In spite of the U.S. Census data for the past decade showing continued job de-centralization, there is now much anecdotal evidence for the just the opposite. The Chicago Crain’s Business Journal reports that companies such as Allstate, Motorola, AT&T, GE Capital, and even Sears are re-considering their fringe suburban locations, generally in stand alone campuses, and may head back to downtown Chicago. The irony of Sears possibly moving back to downtown could not be greater, having abandoned the country’s tallest building for an equally huge, though horizontal, building 45 miles from the Loop over 20 years ago.
The New York Times has been reporting this week that UBS, the huge Swiss banking firm, is considering moving their U.S. headquarters back into New York City, possibly to the next World Trade Center building, from Stamford, Connecticut. Even downtown Detroit, the basket case of American downtowns, has seen four major corporate arrivals in recent years … most recently the headquarters of the parent company of Quicken Loans.
The reason in nearly every case? The millennial generation is demanding it. Highly-educated young workers, the life’s blood of many industries, have been flocking to center cities in recent years. Trying to recruit this talent to Stamford, Conn., or Hoffman Estates, Ill. is exceedingly difficult.

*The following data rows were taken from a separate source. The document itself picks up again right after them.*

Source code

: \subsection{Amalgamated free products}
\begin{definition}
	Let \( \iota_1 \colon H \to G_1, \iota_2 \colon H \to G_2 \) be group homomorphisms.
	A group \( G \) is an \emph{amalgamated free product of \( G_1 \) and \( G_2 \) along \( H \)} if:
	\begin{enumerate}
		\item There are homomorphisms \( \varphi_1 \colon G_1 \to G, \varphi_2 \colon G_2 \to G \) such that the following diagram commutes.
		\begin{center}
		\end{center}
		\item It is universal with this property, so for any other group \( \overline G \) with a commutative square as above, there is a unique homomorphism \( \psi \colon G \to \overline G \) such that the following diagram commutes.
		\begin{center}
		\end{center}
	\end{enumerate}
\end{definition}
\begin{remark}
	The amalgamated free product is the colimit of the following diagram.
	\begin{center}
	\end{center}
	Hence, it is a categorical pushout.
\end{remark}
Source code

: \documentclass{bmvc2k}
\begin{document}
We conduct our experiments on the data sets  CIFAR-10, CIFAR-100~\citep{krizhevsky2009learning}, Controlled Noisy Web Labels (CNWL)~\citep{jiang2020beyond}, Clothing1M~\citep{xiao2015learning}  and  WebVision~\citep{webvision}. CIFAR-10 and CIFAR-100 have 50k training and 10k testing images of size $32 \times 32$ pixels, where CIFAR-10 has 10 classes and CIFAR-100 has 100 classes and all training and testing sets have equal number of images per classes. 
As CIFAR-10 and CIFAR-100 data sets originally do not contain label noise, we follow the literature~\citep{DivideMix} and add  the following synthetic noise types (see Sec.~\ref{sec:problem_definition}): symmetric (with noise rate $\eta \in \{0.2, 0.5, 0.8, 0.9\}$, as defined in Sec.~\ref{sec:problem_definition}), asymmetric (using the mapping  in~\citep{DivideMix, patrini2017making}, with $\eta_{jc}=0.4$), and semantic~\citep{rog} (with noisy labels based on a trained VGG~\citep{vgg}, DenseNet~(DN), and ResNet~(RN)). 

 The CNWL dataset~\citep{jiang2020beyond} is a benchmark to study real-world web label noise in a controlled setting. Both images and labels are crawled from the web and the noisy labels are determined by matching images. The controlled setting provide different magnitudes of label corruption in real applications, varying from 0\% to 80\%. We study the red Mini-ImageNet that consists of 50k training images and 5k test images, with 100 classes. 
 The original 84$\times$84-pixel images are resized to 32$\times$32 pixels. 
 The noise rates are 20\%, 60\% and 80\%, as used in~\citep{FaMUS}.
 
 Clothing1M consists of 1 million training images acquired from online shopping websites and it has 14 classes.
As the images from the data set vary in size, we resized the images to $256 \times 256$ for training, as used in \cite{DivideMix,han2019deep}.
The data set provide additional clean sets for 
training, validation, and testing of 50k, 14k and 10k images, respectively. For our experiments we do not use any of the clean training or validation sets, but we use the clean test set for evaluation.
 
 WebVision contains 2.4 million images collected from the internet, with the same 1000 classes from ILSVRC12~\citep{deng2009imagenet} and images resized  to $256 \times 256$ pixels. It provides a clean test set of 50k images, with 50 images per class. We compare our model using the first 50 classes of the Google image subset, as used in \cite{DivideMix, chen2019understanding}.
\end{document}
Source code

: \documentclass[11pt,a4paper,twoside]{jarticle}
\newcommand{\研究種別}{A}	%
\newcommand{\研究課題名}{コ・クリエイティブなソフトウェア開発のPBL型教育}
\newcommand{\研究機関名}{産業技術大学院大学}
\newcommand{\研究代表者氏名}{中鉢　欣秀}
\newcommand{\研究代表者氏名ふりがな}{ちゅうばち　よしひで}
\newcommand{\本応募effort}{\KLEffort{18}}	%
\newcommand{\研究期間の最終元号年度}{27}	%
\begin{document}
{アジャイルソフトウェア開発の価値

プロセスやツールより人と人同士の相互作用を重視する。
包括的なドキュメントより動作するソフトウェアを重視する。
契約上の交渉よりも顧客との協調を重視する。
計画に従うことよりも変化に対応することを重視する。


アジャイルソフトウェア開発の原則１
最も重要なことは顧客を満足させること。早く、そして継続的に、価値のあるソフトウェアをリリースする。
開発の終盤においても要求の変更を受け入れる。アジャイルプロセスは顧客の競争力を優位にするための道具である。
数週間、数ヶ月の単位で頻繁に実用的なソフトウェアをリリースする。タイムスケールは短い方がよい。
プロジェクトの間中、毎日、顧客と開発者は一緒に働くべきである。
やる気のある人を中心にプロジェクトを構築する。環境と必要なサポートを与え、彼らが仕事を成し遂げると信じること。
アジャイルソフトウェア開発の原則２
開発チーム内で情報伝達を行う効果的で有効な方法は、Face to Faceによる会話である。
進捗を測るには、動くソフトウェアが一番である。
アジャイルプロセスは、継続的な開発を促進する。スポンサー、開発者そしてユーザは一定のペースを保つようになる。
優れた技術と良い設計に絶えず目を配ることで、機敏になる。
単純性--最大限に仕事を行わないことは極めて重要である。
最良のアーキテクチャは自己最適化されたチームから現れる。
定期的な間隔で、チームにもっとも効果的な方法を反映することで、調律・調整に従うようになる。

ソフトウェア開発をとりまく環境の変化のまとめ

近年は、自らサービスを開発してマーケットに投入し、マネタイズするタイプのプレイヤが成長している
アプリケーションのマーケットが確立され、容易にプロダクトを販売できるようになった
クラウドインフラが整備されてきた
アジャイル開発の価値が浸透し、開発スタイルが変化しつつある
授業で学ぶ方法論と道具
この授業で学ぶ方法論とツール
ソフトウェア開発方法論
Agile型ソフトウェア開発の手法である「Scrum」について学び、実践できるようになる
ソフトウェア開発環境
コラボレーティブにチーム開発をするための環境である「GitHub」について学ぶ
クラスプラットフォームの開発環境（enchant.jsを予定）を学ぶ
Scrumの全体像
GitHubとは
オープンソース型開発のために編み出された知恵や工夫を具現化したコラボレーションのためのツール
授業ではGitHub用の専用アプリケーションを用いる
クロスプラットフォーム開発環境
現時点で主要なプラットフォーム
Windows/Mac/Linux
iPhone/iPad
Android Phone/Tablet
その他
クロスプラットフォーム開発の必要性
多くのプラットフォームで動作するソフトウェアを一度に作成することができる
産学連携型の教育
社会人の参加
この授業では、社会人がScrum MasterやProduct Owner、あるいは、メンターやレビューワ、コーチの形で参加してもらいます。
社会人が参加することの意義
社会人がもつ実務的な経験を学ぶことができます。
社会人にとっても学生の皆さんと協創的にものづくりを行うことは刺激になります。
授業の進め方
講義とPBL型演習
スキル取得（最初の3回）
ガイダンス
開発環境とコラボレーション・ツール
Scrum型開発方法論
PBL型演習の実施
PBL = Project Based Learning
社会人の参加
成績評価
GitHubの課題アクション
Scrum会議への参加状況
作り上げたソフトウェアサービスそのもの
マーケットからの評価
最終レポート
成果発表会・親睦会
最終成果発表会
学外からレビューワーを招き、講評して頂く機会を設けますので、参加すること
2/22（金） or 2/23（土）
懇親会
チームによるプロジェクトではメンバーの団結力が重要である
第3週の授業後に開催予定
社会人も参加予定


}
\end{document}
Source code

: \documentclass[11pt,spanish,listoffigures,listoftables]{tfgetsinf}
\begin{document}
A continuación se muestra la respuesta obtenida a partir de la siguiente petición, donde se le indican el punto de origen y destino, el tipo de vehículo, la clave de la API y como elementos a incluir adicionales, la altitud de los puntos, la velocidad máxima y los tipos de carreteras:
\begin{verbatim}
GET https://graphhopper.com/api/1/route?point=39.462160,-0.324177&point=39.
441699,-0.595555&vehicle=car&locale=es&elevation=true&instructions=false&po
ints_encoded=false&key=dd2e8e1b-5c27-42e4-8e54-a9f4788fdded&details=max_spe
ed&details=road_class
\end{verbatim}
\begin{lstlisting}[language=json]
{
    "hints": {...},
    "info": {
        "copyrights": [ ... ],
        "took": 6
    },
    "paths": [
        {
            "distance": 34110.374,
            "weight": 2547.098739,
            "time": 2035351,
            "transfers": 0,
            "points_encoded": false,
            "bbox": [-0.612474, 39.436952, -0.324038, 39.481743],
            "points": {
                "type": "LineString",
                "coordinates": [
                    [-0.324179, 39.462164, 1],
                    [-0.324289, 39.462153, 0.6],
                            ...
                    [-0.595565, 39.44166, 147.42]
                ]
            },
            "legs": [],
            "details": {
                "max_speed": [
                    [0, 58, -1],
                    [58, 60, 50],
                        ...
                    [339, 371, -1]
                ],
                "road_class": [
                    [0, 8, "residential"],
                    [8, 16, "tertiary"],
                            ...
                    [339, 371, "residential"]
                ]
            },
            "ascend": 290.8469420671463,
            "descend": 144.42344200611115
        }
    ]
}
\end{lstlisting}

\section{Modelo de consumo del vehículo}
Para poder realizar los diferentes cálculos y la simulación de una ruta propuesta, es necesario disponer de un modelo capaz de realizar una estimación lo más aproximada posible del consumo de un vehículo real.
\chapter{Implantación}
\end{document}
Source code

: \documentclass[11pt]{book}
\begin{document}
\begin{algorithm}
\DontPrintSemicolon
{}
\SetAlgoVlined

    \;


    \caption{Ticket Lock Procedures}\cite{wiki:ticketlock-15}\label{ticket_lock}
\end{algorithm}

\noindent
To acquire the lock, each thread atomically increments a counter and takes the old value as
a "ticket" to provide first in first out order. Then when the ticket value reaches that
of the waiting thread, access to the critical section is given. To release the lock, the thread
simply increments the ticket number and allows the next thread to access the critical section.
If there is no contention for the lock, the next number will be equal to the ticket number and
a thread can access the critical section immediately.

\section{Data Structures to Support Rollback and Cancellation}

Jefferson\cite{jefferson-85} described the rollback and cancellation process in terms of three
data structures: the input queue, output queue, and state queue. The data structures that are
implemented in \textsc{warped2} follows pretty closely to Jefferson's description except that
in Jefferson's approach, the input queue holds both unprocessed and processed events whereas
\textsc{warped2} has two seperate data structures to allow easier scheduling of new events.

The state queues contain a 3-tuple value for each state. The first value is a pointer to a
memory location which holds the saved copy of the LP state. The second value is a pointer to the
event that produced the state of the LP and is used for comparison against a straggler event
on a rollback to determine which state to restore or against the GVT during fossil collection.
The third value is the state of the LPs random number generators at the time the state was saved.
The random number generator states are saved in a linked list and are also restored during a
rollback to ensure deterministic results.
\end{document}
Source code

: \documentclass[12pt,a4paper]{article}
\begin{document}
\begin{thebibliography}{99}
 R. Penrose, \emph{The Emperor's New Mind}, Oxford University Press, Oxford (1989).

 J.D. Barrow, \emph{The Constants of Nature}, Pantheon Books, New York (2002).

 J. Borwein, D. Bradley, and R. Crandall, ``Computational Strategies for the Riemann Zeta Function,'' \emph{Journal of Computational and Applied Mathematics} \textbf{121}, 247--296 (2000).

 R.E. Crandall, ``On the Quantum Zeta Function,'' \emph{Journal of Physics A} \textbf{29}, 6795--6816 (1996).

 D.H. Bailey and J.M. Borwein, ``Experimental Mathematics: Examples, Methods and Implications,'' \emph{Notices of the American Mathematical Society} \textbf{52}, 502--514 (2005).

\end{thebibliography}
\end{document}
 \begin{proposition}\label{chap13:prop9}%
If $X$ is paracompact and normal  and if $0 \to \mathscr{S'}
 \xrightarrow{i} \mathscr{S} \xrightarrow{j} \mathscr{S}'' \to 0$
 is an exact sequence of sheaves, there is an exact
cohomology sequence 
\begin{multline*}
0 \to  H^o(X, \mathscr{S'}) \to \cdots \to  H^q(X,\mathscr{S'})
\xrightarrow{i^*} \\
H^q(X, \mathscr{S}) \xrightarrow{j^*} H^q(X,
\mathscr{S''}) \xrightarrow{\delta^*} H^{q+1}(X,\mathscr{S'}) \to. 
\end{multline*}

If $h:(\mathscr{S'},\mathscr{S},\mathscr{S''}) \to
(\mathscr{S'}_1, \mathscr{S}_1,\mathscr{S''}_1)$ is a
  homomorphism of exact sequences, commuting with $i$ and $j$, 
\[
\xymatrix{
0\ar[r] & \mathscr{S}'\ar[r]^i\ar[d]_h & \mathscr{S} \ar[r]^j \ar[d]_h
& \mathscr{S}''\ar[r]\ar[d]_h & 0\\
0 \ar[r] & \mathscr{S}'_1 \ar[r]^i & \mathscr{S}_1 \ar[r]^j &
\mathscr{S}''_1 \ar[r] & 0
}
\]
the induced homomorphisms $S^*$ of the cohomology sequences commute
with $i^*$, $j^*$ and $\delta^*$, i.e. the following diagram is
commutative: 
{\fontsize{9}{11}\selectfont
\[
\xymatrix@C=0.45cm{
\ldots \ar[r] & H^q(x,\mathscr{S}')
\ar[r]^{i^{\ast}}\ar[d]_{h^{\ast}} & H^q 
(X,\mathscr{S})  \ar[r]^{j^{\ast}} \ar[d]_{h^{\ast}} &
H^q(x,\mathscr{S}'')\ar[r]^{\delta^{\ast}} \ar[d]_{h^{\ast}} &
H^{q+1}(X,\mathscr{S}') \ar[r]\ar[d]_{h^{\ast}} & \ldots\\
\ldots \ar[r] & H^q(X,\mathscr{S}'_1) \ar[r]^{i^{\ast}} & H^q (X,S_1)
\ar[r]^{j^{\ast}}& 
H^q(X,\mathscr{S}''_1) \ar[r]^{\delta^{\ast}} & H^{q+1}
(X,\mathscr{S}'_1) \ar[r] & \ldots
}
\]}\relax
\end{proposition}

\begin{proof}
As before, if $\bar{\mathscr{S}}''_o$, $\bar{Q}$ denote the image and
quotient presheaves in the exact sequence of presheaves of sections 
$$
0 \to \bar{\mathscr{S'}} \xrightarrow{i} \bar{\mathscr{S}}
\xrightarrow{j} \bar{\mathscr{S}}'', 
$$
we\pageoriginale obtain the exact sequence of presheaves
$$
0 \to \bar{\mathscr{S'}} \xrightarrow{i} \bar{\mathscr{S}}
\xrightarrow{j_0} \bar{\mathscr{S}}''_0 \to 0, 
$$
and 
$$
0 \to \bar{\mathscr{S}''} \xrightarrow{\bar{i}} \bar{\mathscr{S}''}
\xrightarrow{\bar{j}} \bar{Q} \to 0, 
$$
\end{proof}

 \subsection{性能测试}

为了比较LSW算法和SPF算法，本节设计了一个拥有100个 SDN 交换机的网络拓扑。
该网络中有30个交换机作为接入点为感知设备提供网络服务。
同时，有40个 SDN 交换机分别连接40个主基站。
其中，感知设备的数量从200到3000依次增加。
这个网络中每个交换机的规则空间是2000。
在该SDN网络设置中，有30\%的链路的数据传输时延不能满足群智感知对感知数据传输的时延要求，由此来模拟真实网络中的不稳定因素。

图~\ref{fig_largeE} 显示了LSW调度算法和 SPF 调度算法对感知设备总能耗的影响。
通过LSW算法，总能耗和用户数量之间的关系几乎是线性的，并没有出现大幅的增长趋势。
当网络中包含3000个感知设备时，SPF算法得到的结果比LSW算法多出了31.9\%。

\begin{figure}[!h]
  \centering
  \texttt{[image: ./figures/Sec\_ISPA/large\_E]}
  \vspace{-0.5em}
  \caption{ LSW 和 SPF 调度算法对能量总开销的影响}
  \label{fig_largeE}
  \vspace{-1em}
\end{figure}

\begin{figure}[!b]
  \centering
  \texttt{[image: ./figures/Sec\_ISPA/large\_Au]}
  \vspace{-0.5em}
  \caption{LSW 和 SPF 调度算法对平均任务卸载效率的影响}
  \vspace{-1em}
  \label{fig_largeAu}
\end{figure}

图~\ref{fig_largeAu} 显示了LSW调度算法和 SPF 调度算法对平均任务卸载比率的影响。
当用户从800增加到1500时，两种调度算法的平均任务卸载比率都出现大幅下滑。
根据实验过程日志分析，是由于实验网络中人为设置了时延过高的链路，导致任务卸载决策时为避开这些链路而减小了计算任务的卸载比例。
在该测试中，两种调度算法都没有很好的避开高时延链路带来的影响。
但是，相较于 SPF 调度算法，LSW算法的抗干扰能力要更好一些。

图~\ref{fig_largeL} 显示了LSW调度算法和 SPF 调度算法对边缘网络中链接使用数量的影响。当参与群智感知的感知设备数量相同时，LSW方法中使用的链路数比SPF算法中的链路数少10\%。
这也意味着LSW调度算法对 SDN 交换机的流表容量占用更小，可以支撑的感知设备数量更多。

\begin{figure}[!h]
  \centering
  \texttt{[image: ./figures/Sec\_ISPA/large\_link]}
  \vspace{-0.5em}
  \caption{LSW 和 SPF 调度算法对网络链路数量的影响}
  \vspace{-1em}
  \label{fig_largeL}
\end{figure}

They are voting with their feet for a hip, high-density walkable lifestyle and a reverse commute to the ‘burbs is not in the cards for most of them.
The companies moved out to the suburbs to attract their baby boomer parents, raising their kids in suburban isolation. The millenials are doing what many generations have done in the past; they have rejected how they were raised. This once again shows that building a high quality residential base will lead to the attraction of jobs…only this time it is back to the future.